Este periódico, ABC, no cedió a las pulsiones banderizas de aquel momento y apostó por una línea informativa y editorial abrazada al rigor y a la verdad de los hechos que se conocían, porque este periódico, ni entonces ni ahora, secunda propuestas que deslegitiman la democracia y la Justicia y la hemeroteca es la mejor prueba de ello. No solo la sentencia de la Audiencia Nacional, sino también las posteriores investigaciones sobre lo sucedido, han ratificado la apuesta que hizo ABC por mantener su independencia periodística, aun a costa de enormes presiones procedentes de distintos lados. Ni fue ETA la autora, ni fue una venganza de Al Qaida por el apoyo de España a la intervención en Irak. La izquierda se comportó con deslealtad al culpabilizar a la política de Aznar como responsable de la masacre y el Gobierno del PP se equivocó al empecinarse en la hipótesis etarra más allá de las primeras horas, como por cierto también hicieron el lendakari Ibarretxe y el líder socialista, Rodríguez Zapatero. Ninguna verdad judicial es histórica ni completa. Se forma con las pruebas del juicio y siempre provoca insatisfacciones, incluso dudas legítimas sobre aquello que quedó sin respuesta. Y, sí, sobre el 11-M quedaron preguntas sin respuestas y las víctimas siguen teniendo derecho a obtenerlas. Por honor a la verdad, no para seguir arrojando los muertos a la cara del PP, que llegó a ser sometido a una sectaria comisión de investigación parlamentaria, cuyas conclusiones estaban escritas antes de su constitución.
Los ecos de aquella tragedia aún resuenan cuando se comprueban los resultados de la estrategia que puso en marcha la izquierda sobre el dolor de Atocha. De la negociación con ETA ha resultado que Bildu es hoy socio preferente del PSOE. Las víctimas de los etarras están preteridas en la neomemoria histórica de la izquierda, que salta hasta 1936, eludiendo los años del terror separatista, y esto facilitó los indultos encubiertos que reciben los presos etarras con formas de beneficios y progresiones de grado. La trinchera cavada alrededor de la derecha democrática en aquellos días de marzo de 2004 es la autojustificación de la izquierda para su anestesia moral con la ley de amnistía.

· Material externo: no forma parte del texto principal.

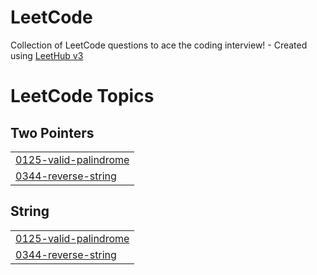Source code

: # LeetCode
Collection of LeetCode questions to ace the coding interview! - Created using [LeetHub v3](https://github.com/raphaelheinz/LeetHub-3.0)

<!---LeetCode Topics Start-->
# LeetCode Topics
## Two Pointers
|  |
| ------- |
| [0125-valid-palindrome](https://github.com/heeyoonjik/LeetCode/tree/master/0125-valid-palindrome) |
| [0344-reverse-string](https://github.com/heeyoonjik/LeetCode/tree/master/0344-reverse-string) |
## String
|  |
| ------- |
| [0125-valid-palindrome](https://github.com/heeyoonjik/LeetCode/tree/master/0125-valid-palindrome) |
| [0344-reverse-string](https://github.com/heeyoonjik/LeetCode/tree/master/0344-reverse-string) |
<!---LeetCode Topics End-->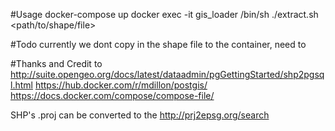 #Usage
docker-compose up
docker exec -it gis_loader /bin/sh
./extract.sh <sid> <path/to/shape/file> <databaseTable>

#Todo
currently we dont copy in the shape file to the container, need to 

#Thanks and Credit to
http://suite.opengeo.org/docs/latest/dataadmin/pgGettingStarted/shp2pgsql.html
https://hub.docker.com/r/mdillon/postgis/
https://docs.docker.com/compose/compose-file/

SHP's .proj can be converted to the <sid>
http://prj2epsg.org/search
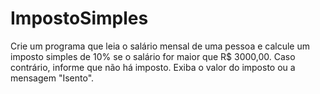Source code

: # ImpostoSimples
Crie um programa que leia o salário mensal de uma pessoa e calcule um imposto simples de 10% se o salário for maior que R$ 3000,00. Caso contrário, informe que não há imposto. Exiba o valor do imposto ou a mensagem "Isento".
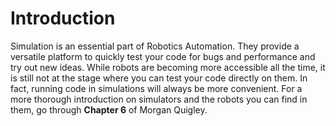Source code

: # Introduction

Simulation is an essential part of Robotics Automation. They provide a versatile
platform to quickly test your code for bugs and performance and try out new ideas.
While robots are becoming more accessible all the time, it is still not at the stage where
you can test your code directly on them. In fact, running code in simulations will always
be more convenient. For a more thorough introduction on simulators and the robots
you can find in them, go through **Chapter 6** of Morgan Quigley.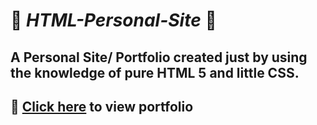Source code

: # :beginner: ***HTML-Personal-Site*** :beginner:

## A Personal Site/ Portfolio created just by using the knowledge of pure HTML 5 and little CSS.

## :maple_leaf: [Click here](https://rohitbhat1603.github.io/HTML-Personal-Site/) to view portfolio
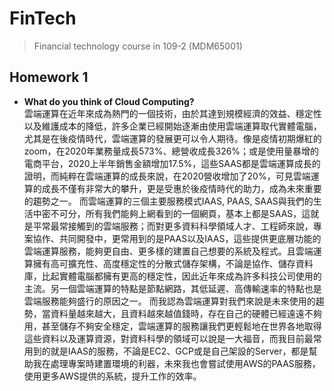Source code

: # FinTech
> Financial technology course in 109-2 (MDM65001)

## Homework 1
* **What do you think of Cloud Computing?**<br>
雲端運算在近年來成為熱門的一個技術，由於其達到規模經濟的效益、穩定性以及維護成本的降低，許多企業已經開始逐漸由使用雲端運算取代實體電腦，尤其是在後疫情時代，雲端運算的發展更可以令人期待。像是疫情初期爆紅的zoom，在2020年業務量成長573%、總營收成長326%；或是使用量暴增的電商平台，2020上半年銷售金額增加17.5%，這些SAAS都是雲端運算成長的證明，而純粹在雲端運算的成長來說，在2020營收增加了20%，可見雲端運算的成長不僅有非常大的攀升，更是受惠於後疫情時代的助力，成為未來重要的趨勢之一。
而雲端運算的三個主要服務模式IAAS, PAAS, SAAS與我們的生活中密不可分，所有我們能夠上網看到的一個網頁，基本上都是SAAS，這就是平常最常接觸到的雲端服務；而對更多資料科學領域人才、工程師來說，專案協作、共同開發中，更常用到的是PAAS以及IAAS，這些提供更底層功能的雲端運算服務，能夠更自由、更多樣的建置自己想要的系統及程式。且雲端運算擁有高可擴充性、高度穩定性的分散式儲存架構，不論是協作、儲存資料庫，比起實體電腦都擁有更高的穩定性，因此近年來成為許多科技公司使用的主流。另一個雲端運算的特點是節點網路，其低延遲、高傳輸速率的特點也是雲端服務能夠盛行的原因之一。
而我認為雲端運算對我們來說是未來使用的趨勢，當資料量越來越大，且資料越來越值錢時，存在自己的硬體已經遠遠不夠用，甚至儲存不夠安全穩定，雲端運算的服務讓我們更輕鬆地在世界各地取得這些資料以及運算資源，對資料科學的領域可以說是一大福音，而我目前最常用到的就是IAAS的服務，不論是EC2、GCP或是自己架設的Server，都是幫助我在處理專案時建置環境的利器，未來我也會嘗試使用AWS的PAAS服務，使用更多AWS提供的系統，提升工作的效率。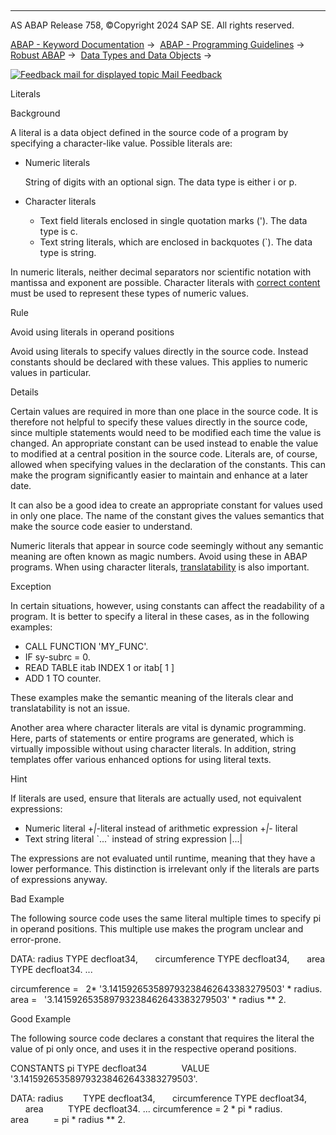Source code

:   

* * *

AS ABAP Release 758, ©Copyright 2024 SAP SE. All rights reserved.

[ABAP - Keyword Documentation](javascript:call_link\('abenabap.htm'\)) →  [ABAP - Programming Guidelines](javascript:call_link\('abenabap_pgl.htm'\)) →  [Robust ABAP](javascript:call_link\('abenrobust_abap_gdl.htm'\)) →  [Data Types and Data Objects](javascript:call_link\('abendata_type_obj_gdl.htm'\)) → 

 [![](Mail.gif?object=Mail.gif "Feedback mail for displayed topic") Mail Feedback](mailto:f1_help@sap.com?subject=Feedback%20on%20ABAP%20Documentation&body=Document:%20Literals%2C%20ABENLITERALS_GUIDL%2C%20758%0D%0A%0D%0AError:%0D%0A%0D%0A%0D%0A%0D%0ASuggestion%20for%20improvement:)

Literals

Background   

A literal is a data object defined in the source code of a program by specifying a character-like value. Possible literals are:

-   Numeric literals
    
    String of digits with an optional sign. The data type is either i or p.
    
-   Character literals
    -   Text field literals enclosed in single quotation marks ('). The data type is c.
    -   Text string literals, which are enclosed in backquotes (\`). The data type is string.

In numeric literals, neither decimal separators nor scientific notation with mantissa and exponent are possible. Character literals with [correct content](javascript:call_link\('abennumbers_guidl.htm'\) "Guideline") must be used to represent these types of numeric values.

Rule   

Avoid using literals in operand positions

Avoid using literals to specify values directly in the source code. Instead constants should be declared with these values. This applies to numeric values in particular.

Details   

Certain values are required in more than one place in the source code. It is therefore not helpful to specify these values directly in the source code, since multiple statements would need to be modified each time the value is changed. An appropriate constant can be used instead to enable the value to modified at a central position in the source code. Literals are, of course, allowed when specifying values in the declaration of the constants. This can make the program significantly easier to maintain and enhance at a later date.

It can also be a good idea to create an appropriate constant for values used in only one place. The name of the constant gives the values semantics that make the source code easier to understand.

Numeric literals that appear in source code seemingly without any semantic meaning are often known as magic numbers. Avoid using these in ABAP programs. When using character literals, [translatability](javascript:call_link\('abensystem_text_guidl.htm'\) "Guideline") is also important.

Exception   

In certain situations, however, using constants can affect the readability of a program. It is better to specify a literal in these cases, as in the following examples:

-   CALL FUNCTION 'MY\_FUNC'.
-   IF sy-subrc = 0.
-   READ TABLE itab INDEX 1 or itab\[ 1 \]
-   ADD 1 TO counter.

These examples make the semantic meaning of the literals clear and translatability is not an issue.

Another area where character literals are vital is dynamic programming. Here, parts of statements or entire programs are generated, which is virtually impossible without using character literals. In addition, string templates offer various enhanced options for using literal texts.

Hint

If literals are used, ensure that literals are actually used, not equivalent expressions:

-   Numeric literal +*|*\-literal instead of arithmetic expression +*|*\- literal
-   Text string literal \`...\` instead of string expression |...|

The expressions are not evaluated until runtime, meaning that they have a lower performance. This distinction is irrelevant only if the literals are parts of expressions anyway.

Bad Example

The following source code uses the same literal multiple times to specify pi in operand positions. This multiple use makes the program unclear and error-prone.

DATA: radius TYPE decfloat34,
      circumference TYPE decfloat34,
      area TYPE decfloat34.
...

circumference =
  2\* '3.141592653589793238462643383279503' \* radius.
area =
  '3.141592653589793238462643383279503' \* radius \*\* 2.

Good Example

The following source code declares a constant that requires the literal the value of pi only once, and uses it in the respective operand positions.

CONSTANTS pi TYPE decfloat34
             VALUE '3.141592653589793238462643383279503'.

DATA: radius        TYPE decfloat34,
      circumference TYPE decfloat34,
      area          TYPE decfloat34.
...
circumference = 2 \* pi \* radius.
area          = pi \* radius \*\* 2.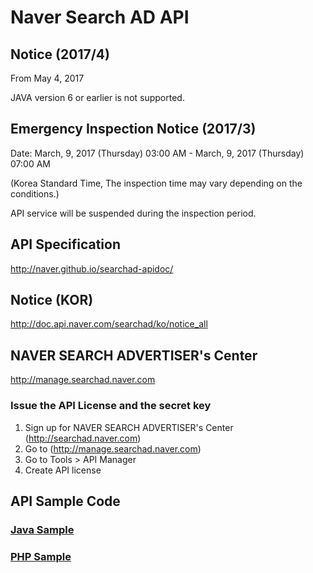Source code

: # Naver Search AD API

## Notice (2017/4)
From May 4, 2017

JAVA version 6 or earlier is not supported.

## Emergency Inspection Notice (2017/3)

Date: March, 9, 2017 (Thursday) 03:00 AM - March, 9, 2017 (Thursday) 07:00 AM 

(Korea Standard Time, The inspection time may vary depending on the conditions.)

API service will be suspended during the inspection period.

## API Specification
http://naver.github.io/searchad-apidoc/

## Notice (KOR)
http://doc.api.naver.com/searchad/ko/notice_all

## NAVER SEARCH ADVERTISER's Center
http://manage.searchad.naver.com

### Issue the API License and the secret key

1. Sign up for NAVER SEARCH ADVERTISER's Center (http://searchad.naver.com)
2. Go to (http://manage.searchad.naver.com)
3. Go to Tools > API Manager
4. Create API license


## API Sample Code

### [Java Sample](java-sample)
### [PHP Sample](php-sample)
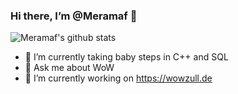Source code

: ### Hi there, I’m @Meramaf 👋


 ![Meramaf's github stats](https://github-readme-stats.vercel.app/api?username=Meramaf)

 - 🌱 I’m currently taking baby steps in C++ and SQL
 - 💬 Ask me about WoW
 - 🔭 I’m currently working on https://wowzull.de
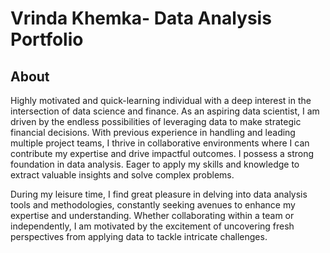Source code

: # Vrinda Khemka- Data Analysis Portfolio
## About
Highly motivated and quick-learning individual with a deep interest in the intersection of data science and finance. As an aspiring data scientist, I am driven by the endless possibilities of leveraging data to make strategic financial decisions. With previous experience in handling and leading multiple project teams, I thrive in collaborative environments where I can contribute my expertise and drive impactful outcomes. I possess a strong foundation in data analysis. Eager to apply my skills and knowledge to extract valuable insights and solve complex problems.

During my leisure time, I find great pleasure in delving into data analysis tools and methodologies, constantly seeking avenues to enhance my expertise and understanding. Whether collaborating within a team or independently, I am motivated by the excitement of uncovering fresh perspectives from applying data to tackle intricate challenges.
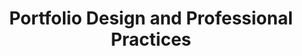---
title: Portfolio Design and Professional Practices
number: ART 402
academic-home: Arts & Arch
course-type: [Additional]
description:  
bulletin-link: http://bulletins.psu.edu/undergrad/courses/a/art/402
pathway-list: [Digital Design]
---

No salimos ni más fuertes, ni más unidos del 11-M, como tampoco de la pandemia. La sociedad ha de asumir su obligación de recuperar el sentido de la unidad como nación y de reprochar las políticas de división y confrontación. Si de verdad se quiere rendir homenaje a las 193 víctimas de los atentados del 11-M sólo hay un camino admisible: dejarlas descansar en paz sin utilizarlas como armas arrojadizas.